------ DATA SHOWN ------

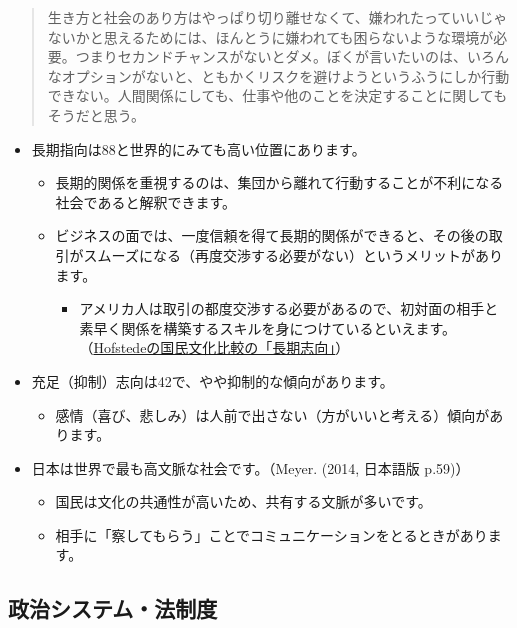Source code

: \documentclass[
]{book}
\providecommand{\tightlist}{%
  \setlength{\itemsep}{0pt}\setlength{\parskip}{0pt}}
\begin{document}
\begin{quote}
生き方と社会のあり方はやっぱり切り離せなくて、嫌われたっていいじゃないかと思えるためには、ほんとうに嫌われても困らないような環境が必要。つまりセカンドチャンスがないとダメ。ぼくが言いたいのは、いろんなオプションがないと、ともかくリスクを避けようというふうにしか行動できない。人間関係にしても、仕事や他のことを決定することに関してもそうだと思う。
\end{quote}

\begin{itemize}
\item
  長期指向は88と世界的にみても高い位置にあります。

  \begin{itemize}
  \item
    長期的関係を重視するのは、集団から離れて行動することが不利になる社会であると解釈できます。
  \item
    ビジネスの面では、一度信頼を得て長期的関係ができると、その後の取引がスムーズになる（再度交渉する必要がない）というメリットがあります。

    \begin{itemize}
    \tightlist
    \item
      アメリカ人は取引の都度交渉する必要があるので、初対面の相手と素早く関係を構築するスキルを身につけているといえます。（\protect\hyperlink{hofstede}{Hofstedeの国民文化比較の「長期志向」}）
    \end{itemize}
  \end{itemize}
\item
  充足（抑制）志向は42で、やや抑制的な傾向があります。

  \begin{itemize}
  \tightlist
  \item
    感情（喜び、悲しみ）は人前で出さない（方がいいと考える）傾向があります。
  \end{itemize}
\item
  日本は世界で最も高文脈な社会です。（Meyer. (2014, 日本語版 p.59)）

  \begin{itemize}
  \item
    国民は文化の共通性が高いため、共有する文脈が多いです。
  \item
    相手に「察してもらう」ことでコミュニケーションをとるときがあります。
  \end{itemize}
\end{itemize}

\hypertarget{japan-politics}{%
\subsection{政治システム・法制度}\label{japan-politics}}
\end{document}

------

The copy you produce must hold all the records above exactly and none of their pictures.

Source code

: \documentclass[
]{book}
\providecommand{\tightlist}{%
  \setlength{\itemsep}{0pt}\setlength{\parskip}{0pt}}
\begin{document}
\begin{quote}
生き方と社会のあり方はやっぱり切り離せなくて、嫌われたっていいじゃないかと思えるためには、ほんとうに嫌われても困らないような環境が必要。つまりセカンドチャンスがないとダメ。ぼくが言いたいのは、いろんなオプションがないと、ともかくリスクを避けようというふうにしか行動できない。人間関係にしても、仕事や他のことを決定することに関してもそうだと思う。
\end{quote}

\begin{itemize}
\item
  長期指向は88と世界的にみても高い位置にあります。

  \begin{itemize}
  \item
    長期的関係を重視するのは、集団から離れて行動することが不利になる社会であると解釈できます。
  \item
    ビジネスの面では、一度信頼を得て長期的関係ができると、その後の取引がスムーズになる（再度交渉する必要がない）というメリットがあります。

    \begin{itemize}
    \tightlist
    \item
      アメリカ人は取引の都度交渉する必要があるので、初対面の相手と素早く関係を構築するスキルを身につけているといえます。（\protect\hyperlink{hofstede}{Hofstedeの国民文化比較の「長期志向」}）
    \end{itemize}
  \end{itemize}
\item
  充足（抑制）志向は42で、やや抑制的な傾向があります。

  \begin{itemize}
  \tightlist
  \item
    感情（喜び、悲しみ）は人前で出さない（方がいいと考える）傾向があります。
  \end{itemize}
\item
  日本は世界で最も高文脈な社会です。（Meyer. (2014, 日本語版 p.59)）

  \begin{itemize}
  \item
    国民は文化の共通性が高いため、共有する文脈が多いです。
  \item
    相手に「察してもらう」ことでコミュニケーションをとるときがあります。
  \end{itemize}
\end{itemize}

\hypertarget{japan-politics}{%
\subsection{政治システム・法制度}\label{japan-politics}}
\end{document}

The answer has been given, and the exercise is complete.